# Curry College Public Safety Officer



## Kilvinsky (Jan 15, 2007)

*Public Safety Officer*
Curry College 
in Milton, MA

Apply on Institution's Website

*Type:* Full-Time
*Posted:* 08/20/2021
*Application Due:* Open Until Filled







DIVERSITY
*About Curry College:*
Founded in 1879, Curry College is a private, four-year, liberal arts-based institution in Milton Massachusetts. But you want a Police Job so odd are you don't give a rat's ass about our place other than what the cop job is like. Our history BORES you. Well, listen up little missy, we are a great school and we've educated plenty of cops out there so, be nice to us.
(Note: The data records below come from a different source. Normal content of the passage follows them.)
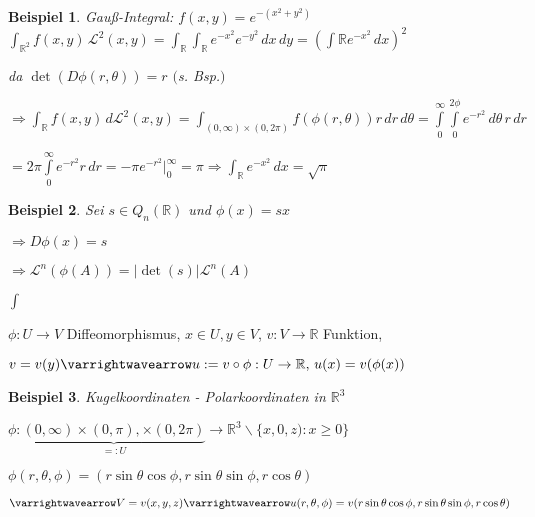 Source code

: \documentclass[11pt]{memoir}
\theoremstyle{changebreak}
\newtheorem{Beispiel}{Beispiel}[chapter]
\begin{document}
\begin{Beispiel}
\emph{Gauß-Integral}:
$f(x, y) = e^{-(x^2 + y^2)}$ \\
$\int_{\mathbb R^2} f(x, y) \, \mathscr L^2(x, y) = \int_\mathbb R \int_\mathbb R e^{-x^2} e^{-y^2} \, dx\, dy = \left(\int \mathbb R e^{-x^2} \, dx \right)^2$ 
\par
da $\det(D\phi(r, \theta)) = r$ $($s. Bsp.$)$ 
\par
$\Rightarrow \int_\mathbb R f(x, y) \, d\mathscr L^2(x,y) = \int_{(0, \infty) \times (0, 2\pi)} f(\phi(r, \theta))r \, dr\, d\theta = \int\limits_0^\infty \int\limits_0^{2\phi} e^{-r^2} \, d\theta\, r \, dr$
\par
$= 2\pi \int\limits_0^\infty e^{-r^2}r\, dr = -\pi e^{-r^2} |_0^\infty = \pi \Rightarrow \int_\mathbb R e^{-x^2} \, dx = \sqrt{\pi}$
\end{Beispiel}

\begin{Beispiel}
Sei $s \in Q_n(\mathbb R)$ und $\phi(x) = sx$ 
\par
$\Rightarrow D\phi(x) = s$ 
\par
$\Rightarrow \mathscr L^n(\phi(A)) = |\det(s)|\mathscr L^n(A)$ 
\par
$\int $
\end{Beispiel}

\par\bigskip
$\phi: U \rightarrow V$ Diffeomorphismus, $x \in U, y \in V$, $v: V \rightarrow \mathbb R$ Funktion, 
\par
$v = v(y) \varrightwavearrow u:= v \circ \phi: U \rightarrow \mathbb R, \, u(x) = v(\phi(x))$

\begin{Beispiel}
\emph{Kugelkoordinaten - Polarkoordinaten in $\mathbb R^3$} 
\par
$\phi: \underbrace{(0, \infty) \times (0, \pi), \times (0, 2\pi)}_{=: U} \rightarrow \mathbb R^3 \backslash \{x, 0, z): x \geq 0\}$ 
\par
$\phi(r, \theta, \phi) = (r \sin\theta\cos\phi, r\sin\theta\sin\phi, r\cos\theta)$ 
\par
$\varrightwavearrow V = v(x, y, z) \varrightwavearrow u(r, \theta, \phi) = v(r\sin\theta\cos\phi, r\sin\theta\sin\phi, r\cos\theta)$
\end{Beispiel}
\end{document}
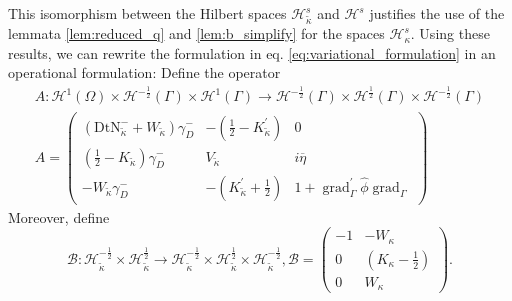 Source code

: \documentclass[12pt,journal,compsoc, onecolumn]{IEEEtran}
\begin{document}
This isomorphism between the Hilbert spaces $\mathcal{H}_{\tilde \kappa}^{s}$ and $\mathcal{H}^{s}$ justifies the use of the lemmata \ref{lem:reduced_q} and \ref{lem:b_simplify} for the spaces $\mathcal{H}_\kappa^{s}$.
Using these results, we can rewrite the formulation in eq. \ref{eq:variational_formulation} in an operational formulation:  Define the operator 
\begin{align*}
A: \mathcal{H}^1(\Omega) \times \mathcal{H}^{-\frac{1}{2}}(\Gamma) \times \mathcal{H}^{1}(\Gamma) \rightarrow \mathcal{H}^{-\frac{1}{2}}(\Gamma) \times \mathcal{H}^{\frac{1}{2}}(\Gamma) \times \mathcal{H}^{-\frac{1}{2}}(\Gamma) \\
    A = \begin{pmatrix}
            (\mathrm{DtN}_{\tilde \kappa}^{-} + W_{\tilde \kappa}) \gamma_D^- & - (\frac{1}{2} - K^\prime_{\tilde \kappa}) & 0 \\
            (\frac{1}{2} - K_{\tilde \kappa})\gamma_D^- & V_{\tilde \kappa} & i \overline{\eta} \\
            - W_{\tilde \kappa}\gamma_D^- & - (K^\prime_{\tilde \kappa} + \frac{1}{2}) & 1 + \operatorname{grad}_{\Gamma}^\prime \hat{\phi}\operatorname{grad}_{\Gamma} 
    \end{pmatrix}
\end{align*}
Moreover, define  $$\mathcal{B}:
\mathcal{H}^{-\frac{1}{2}}_{\tilde\kappa} \times \mathcal{H}^{\frac{1}{2}}_{\tilde\kappa} \rightarrow
\mathcal{H}^{-\frac{1}{2}}_{\tilde\kappa} \times \mathcal{H}^{\frac{1}{2}}_{\tilde\kappa} \times \mathcal{H}^{-\frac{1}{2}}_{\tilde\kappa}, \mathcal{B} = 
\begin{pmatrix}
    -1 & -W_{\kappa}  \\
    0 & ( K_{\kappa} - \frac{1}{2}) \\
    0 & W_{\kappa}
\end{pmatrix}.
$$
\end{document}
Harrrrrrrumphhhhh.

*Job Description:*
*Job Summary*
Under the general supervision of the Director of Public Safety and the direct supervision of the Sergeant, the Public Safety Officer (PSO) is a security and dispatch services specialist who ensures that the college, its students, employees, guests, and licensees are safe and that all property remains secure and unharmed and that all college, division and departmental rules, regulations are adhered to.
*Essential Functions
1. Security Services Delivery:*
PSO shall provide the full array of institutionally authorized and directed security measures in, maintaining the safety, and protecting the integrity of the college, its students, employees, guests, licensees and real and personal property. 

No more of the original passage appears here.